(Material for this exercise begins)
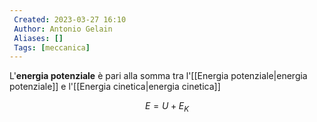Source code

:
```yaml
---
 Created: 2023-03-27 16:10
 Author: Antonio Gelain
 Aliases: []
 Tags: [meccanica]
---
```


L'**energia potenziale** è pari alla somma tra l'[[Energia potenziale|energia potenziale]] e l'[[Energia cinetica|energia cinetica]]

$$E = U + E_{K}$$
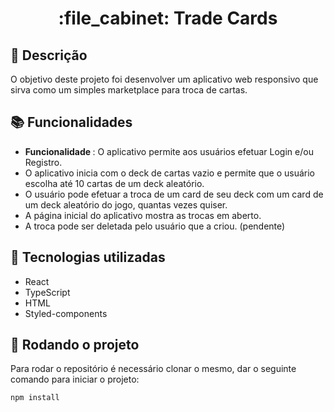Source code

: <h1 align="center">:file_cabinet: Trade Cards</h1>

## :memo: Descrição
O objetivo deste projeto foi desenvolver um aplicativo web responsivo que sirva como um simples marketplace para troca de cartas. 

## :books: Funcionalidades
* <b>Funcionalidade </b>: O aplicativo permite aos usuários efetuar Login e/ou Registro.
* O aplicativo inicia com o deck de cartas vazio e permite que o usuário escolha até 10 cartas de um deck aleatório.
* O usuário pode efetuar a troca de um card de seu deck com um card de um deck aleatório do jogo, quantas vezes quiser.
* A página inicial do aplicativo mostra as trocas em aberto.
* A troca pode ser deletada pelo usuário que a criou. (pendente)

## :wrench: Tecnologias utilizadas
* React
* TypeScript
* HTML
* Styled-components

## :rocket: Rodando o projeto
Para rodar o repositório é necessário clonar o mesmo, dar o seguinte comando para iniciar o projeto:
```
npm install
```
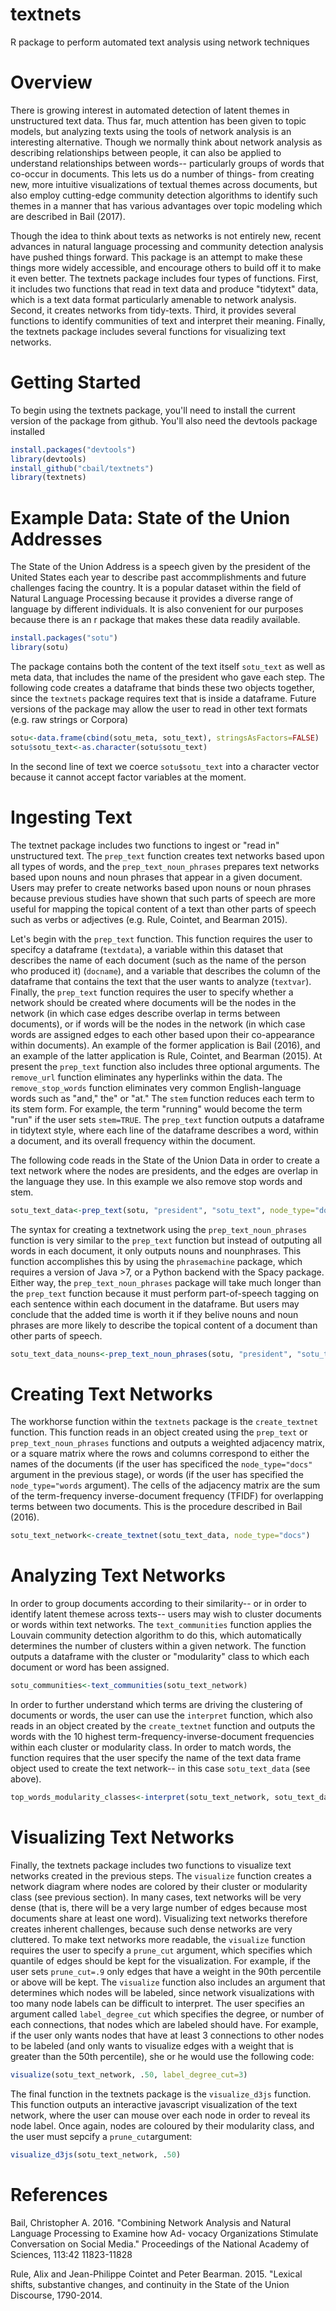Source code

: # textnets
R package to perform automated text analysis using network techniques

# Overview 

There is growing interest in automated detection of latent themes in unstructured text data. Thus far, much attention has been given to topic models, but analyzing texts using the tools of network analysis is an interesting alternative. Though we normally think about network analysis as describing relationships between people, it can also be applied to understand relationships between words-- particularly groups of words that co-occur in documents. This lets us do a number of things- from creating new, more intuitive visualizations of textual themes across documents, but also employ cutting-edge community detection algorithms to identify such themes in a manner that has various advantages over topic modeling which are described in Bail (2017).

Though the idea to think about texts as networks is not entirely new, recent advances in natural language processing and community detection analysis have pushed things forward. This package is an attempt to make these things more widely accessible, and encourage others to build off it to make it even better. The textnets package includes four types of functions. First, it includes two functions that read in text data and produce "tidytext" data, which is a text data format particularly amenable to network analysis. Second, it creates networks from tidy-texts. Third, it provides several functions to identify communities of text and interpret their meaning. Finally, the textnets package includes several functions for visualizing text networks. 

# Getting Started

To begin using the textnets package, you'll need to install the current version of the package from github. You'll also need the devtools package installed

```r
install.packages("devtools")
library(devtools)
install_github("cbail/textnets")
library(textnets)

```

# Example Data: State of the Union Addresses

The State of the Union Address is a speech given by the president of the United States each year to describe past accommplishments and future challenges facing the country. It is a popular dataset within the field of Natural Language Processing because it provides a diverse range of language by different individuals. It is also convenient for our purposes because there is an r package that makes these data readily available.

```r
install.packages("sotu")
library(sotu)

```
The package contains both the content of the text itself `sotu_text` as well as meta data, that includes the name of the president who gave each step. The following code creates a dataframe that binds these two objects together, since the `textnets` package requires text that is inside a dataframe. Future versions of the package may allow the user to read in other text formats (e.g. raw strings or Corpora) 

```r
sotu<-data.frame(cbind(sotu_meta, sotu_text), stringsAsFactors=FALSE)
sotu$sotu_text<-as.character(sotu$sotu_text)
```

In the second line of text we coerce `sotu$sotu_text` into a character vector because it cannot accept factor variables at the moment. 

# Ingesting Text

The textnet package includes two functions to ingest or "read in" unstructured text. The `prep_text` function creates text networks based upon all types of words, and the `prep_text_noun_phrases` prepares text networks based upon nouns and noun phrases that appear in a given document. Users may prefer to create networks based upon nouns or noun phrases because previous studies have shown that such parts of speech are more useful for mapping the topical content of a text than other parts of speech such as verbs or adjectives (e.g. Rule, Cointet, and Bearman 2015).

Let's begin with the `prep_text` function. This function requires the user to specifcy a dataframe (`textdata`), a variable within this dataset that describes the name of each document (such as the name of the person who produced it)  (`docname`), and a variable that describes the column of the dataframe that contains the text that the user wants to analyze (`textvar`). Finally, the `prep_text` function requires the user to specify whether a network should be created where documents will be the nodes in the network (in which case edges describe overlap in terms between documents), or if words will be the nodes in the network (in which case words are assigned edges to each other based upon their co-appearance within documents). An example of the former application is Bail (2016), and an example of the latter application is Rule, Cointet, and Bearman (2015). At present the `prep_text` function also includes three optional arguments. The `remove_url` function eliminates any hyperlinks within the data. The `remove_stop_words` function eliminates very common English-language words such as "and," the" or "at." The `stem` function reduces each term to its stem form. For example, the term "running" would become the term "run" if the user sets `stem=TRUE`. The `prep_text` function outputs a dataframe in tidytext style, where each line of the dataframe describes a word, within a document, and its overall frequency within the document.

The following code reads in the State of the Union Data in order to create a text network where the nodes are presidents, and the edges are overlap in the language they use. In this example we also remove stop words and stem.

```r
sotu_text_data<-prep_text(sotu, "president", "sotu_text", node_type="docs", remove_stop_words=TRUE, stem=TRUE)
```

The syntax for creating a textnetwork using the `prep_text_noun_phrases` function is very similar to the `prep_text` function but instead of outputing all words in each document, it only outputs nouns and nounphrases. This function accomplishes this by using the `phrasemachine` package, which requires a version of Java >7, or a Python backend with the Spacy package. Either way, the `prep_text_noun_phrases` package will take much longer than the `prep_text` function because it must perform part-of-speech tagging on each sentence within each document in the dataframe. But users may conclude that the added time is worth it if they belive nouns and noun phrases are more likely to describe the topical content of a document than other parts of speech.

```r
sotu_text_data_nouns<-prep_text_noun_phrases(sotu, "president", "sotu_text", node_type="docs")
```

# Creating Text Networks

The workhorse function within the `textnets` package is the `create_textnet` function. This function reads in an object created using the `prep_text` or `prep_text_noun_phrases` functions and outputs a weighted adjacency matrix, or a square matrix where the rows and columns correspond to either the names of the documents (if the user has specificed the `node_type="docs"` argument in the previous stage), or words (if the user has specified the `node_type="words` argument). The cells of the adjacency matrix are the sum of the term-frequency inverse-document frequency (TFIDF) for overlapping terms between two documents. This is the procedure described in Bail (2016).

```r
sotu_text_network<-create_textnet(sotu_text_data, node_type="docs")
```
# Analyzing Text Networks

In order to group documents according to their similarity-- or in order to identify latent themese across texts-- users may wish to cluster documents or words within text networks. The `text_communities` function applies the Louvain community detection algorithm to do this, which automatically determines the number of clusters within a given network. The function outputs a dataframe with the cluster or "modularity" class to which each document or word has been assigned.

```r
sotu_communities<-text_communities(sotu_text_network)
```
In order to further understand which terms are driving the clustering of documents or words, the user can use the `interpret` function, which also reads in an object created by the `create_textnet` function and outputs the words with the 10 highest term-frequency-inverse-document frequencies within each cluster or modularity class. In order to match words, the function requires that the user specify the name of the text data frame object used to create the text network-- in this case `sotu_text_data` (see above). 

```r
top_words_modularity_classes<-interpret(sotu_text_network, sotu_text_data)
```

# Visualizing Text Networks

Finally, the textnets package includes two functions to visualize text networks created in the previous steps. The `visualize` function creates a network diagram where nodes are colored by their cluster or modularity class (see previous section). In many cases, text networks will be very dense (that is, there will be a very large number of edges because most documents share at least one word). Visualizing text networks therefore creates inherent challenges, because such dense networks are very cluttered. To make text networks more readable, the `visualize` function requires the user to specify a `prune_cut` argument, which specifies which quantile of edges should be kept for the visualization. For example, if the user sets `prune_cut=.9` only edges that have a weight in the 90th percentile or above will be kept. The `visualize` function also includes an argument that determines which nodes will be labeled, since network visualizations with too many node labels can be difficult to interpret. The user specifies an argument called `label_degree_cut` which specifies the degree, or number of each connections, that nodes which are labeled should have. For example, if the user only wants nodes that have at least 3 connections to other nodes to be labeled (and only wants to visualize edges with a weight that is greater than the 50th percentile), she or he would use the following code:

```r
visualize(sotu_text_network, .50, label_degree_cut=3)
```
The final function in the textnets package is the `visualize_d3js` function. This function outputs an interactive javascript visualization of the text network, where the user can mouse over each node in order to reveal its node label. Once again, nodes are coloured by their modularity class, and the user must sepcify a `prune_cut`argument:

```r
visualize_d3js(sotu_text_network, .50)
```
# References

Bail, Christopher A. 2016. "Combining Network Analysis and Natural Language Processing to Examine how Ad-
vocacy Organizations Stimulate Conversation on Social Media." Proceedings of the National Academy of Sciences, 113:42 11823-11828

Rule, Alix and Jean-Philippe Cointet and Peter Bearman. 2015. "Lexical shifts, substantive changes, and continuity in the State of the Union Discourse, 1790-2014.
(Material for this exercise ends)
| What is needed |
Which of the lines above include the word "deck"? List those lines.

| Reply to the exercise |
* O aplicativo inicia com o deck de cartas vazio e permite que o usuário escolha até 10 cartas de um deck aleatório.
* O usuário pode efetuar a troca de um card de seu deck com um card de um deck aleatório do jogo, quantas vezes quiser.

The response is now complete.